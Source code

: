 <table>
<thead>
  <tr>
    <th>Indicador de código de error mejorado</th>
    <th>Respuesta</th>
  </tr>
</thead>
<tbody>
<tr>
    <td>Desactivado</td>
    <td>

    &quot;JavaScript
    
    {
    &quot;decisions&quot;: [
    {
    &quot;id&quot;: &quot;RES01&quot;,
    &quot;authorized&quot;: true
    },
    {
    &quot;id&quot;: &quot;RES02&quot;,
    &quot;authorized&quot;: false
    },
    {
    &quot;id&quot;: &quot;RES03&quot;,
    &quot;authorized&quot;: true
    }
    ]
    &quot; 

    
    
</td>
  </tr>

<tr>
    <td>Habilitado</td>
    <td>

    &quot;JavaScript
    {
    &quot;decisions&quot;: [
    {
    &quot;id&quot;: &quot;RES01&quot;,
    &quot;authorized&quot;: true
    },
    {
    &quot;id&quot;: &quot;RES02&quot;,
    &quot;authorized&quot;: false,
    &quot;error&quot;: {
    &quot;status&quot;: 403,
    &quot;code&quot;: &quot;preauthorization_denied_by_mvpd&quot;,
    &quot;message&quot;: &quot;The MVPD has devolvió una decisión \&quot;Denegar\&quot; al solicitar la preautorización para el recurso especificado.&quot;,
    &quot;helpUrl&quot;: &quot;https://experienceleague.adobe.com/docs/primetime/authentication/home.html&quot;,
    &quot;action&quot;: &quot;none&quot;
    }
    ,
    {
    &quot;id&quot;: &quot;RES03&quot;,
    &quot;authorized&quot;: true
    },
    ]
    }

--

__ASSIGNMENT__
The response should consist of all the entries, copied without any alteration.

__ANSWER FOR THE TASK__
Source code

: <table>
<thead>
  <tr>
    <th>Indicador de código de error mejorado</th>
    <th>Respuesta</th>
  </tr>
</thead>
<tbody>
<tr>
    <td>Desactivado</td>
    <td>

    &quot;JavaScript
    
    {
    &quot;decisions&quot;: [
    {
    &quot;id&quot;: &quot;RES01&quot;,
    &quot;authorized&quot;: true
    },
    {
    &quot;id&quot;: &quot;RES02&quot;,
    &quot;authorized&quot;: false
    },
    {
    &quot;id&quot;: &quot;RES03&quot;,
    &quot;authorized&quot;: true
    }
    ]
    &quot; 

    
    
</td>
  </tr>

<tr>
    <td>Habilitado</td>
    <td>

    &quot;JavaScript
    {
    &quot;decisions&quot;: [
    {
    &quot;id&quot;: &quot;RES01&quot;,
    &quot;authorized&quot;: true
    },
    {
    &quot;id&quot;: &quot;RES02&quot;,
    &quot;authorized&quot;: false,
    &quot;error&quot;: {
    &quot;status&quot;: 403,
    &quot;code&quot;: &quot;preauthorization_denied_by_mvpd&quot;,
    &quot;message&quot;: &quot;The MVPD has devolvió una decisión \&quot;Denegar\&quot; al solicitar la preautorización para el recurso especificado.&quot;,
    &quot;helpUrl&quot;: &quot;https://experienceleague.adobe.com/docs/primetime/authentication/home.html&quot;,
    &quot;action&quot;: &quot;none&quot;
    }
    ,
    {
    &quot;id&quot;: &quot;RES03&quot;,
    &quot;authorized&quot;: true
    },
    ]
    }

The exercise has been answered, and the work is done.